---------- DATASET EXCERPTS
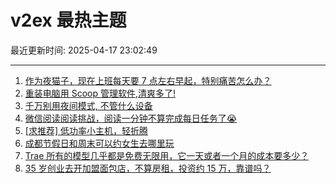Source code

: # v2ex 最热主题

最近更新时间: 2025-04-17 23:02:49

--- 
1. [作为夜猫子，现在上班每天要 7 点左右早起，特别痛苦怎么办？](https://www.v2ex.com/t/1126029) 
2. [重装电脑用 Scoop 管理软件,清爽多了!](https://www.v2ex.com/t/1126032) 
3. [千万别用夜间模式, 不管什么设备](https://www.v2ex.com/t/1126131) 
4. [微信阅读阅读挑战，阅读一分钟不算完成每日任务了😭](https://www.v2ex.com/t/1126035) 
5. [[求推荐] 低功率小主机，轻折腾](https://www.v2ex.com/t/1126081) 
6. [成都节假日和周末可以约女生去哪里玩](https://www.v2ex.com/t/1126114) 
7. [Trae 所有的模型几乎都是免费无限用，它一天或者一个月的成本要多少？](https://www.v2ex.com/t/1126040) 
8. [35 岁创业去开加盟面包店，不算房租，投资约 15 万，靠谱吗？](https://www.v2ex.com/t/1126241)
--------------------
• **DIRECTIONS FOR THIS TASK**: When you copy the data above, reproduce each line exactly and skip every image.

• **FINISHED EXERCISE**:
Source code

: # v2ex 最热主题

最近更新时间: 2025-04-17 23:02:49

--- 
1. [作为夜猫子，现在上班每天要 7 点左右早起，特别痛苦怎么办？](https://www.v2ex.com/t/1126029) 
2. [重装电脑用 Scoop 管理软件,清爽多了!](https://www.v2ex.com/t/1126032) 
3. [千万别用夜间模式, 不管什么设备](https://www.v2ex.com/t/1126131) 
4. [微信阅读阅读挑战，阅读一分钟不算完成每日任务了😭](https://www.v2ex.com/t/1126035) 
5. [[求推荐] 低功率小主机，轻折腾](https://www.v2ex.com/t/1126081) 
6. [成都节假日和周末可以约女生去哪里玩](https://www.v2ex.com/t/1126114) 
7. [Trae 所有的模型几乎都是免费无限用，它一天或者一个月的成本要多少？](https://www.v2ex.com/t/1126040) 
8. [35 岁创业去开加盟面包店，不算房租，投资约 15 万，靠谱吗？](https://www.v2ex.com/t/1126241)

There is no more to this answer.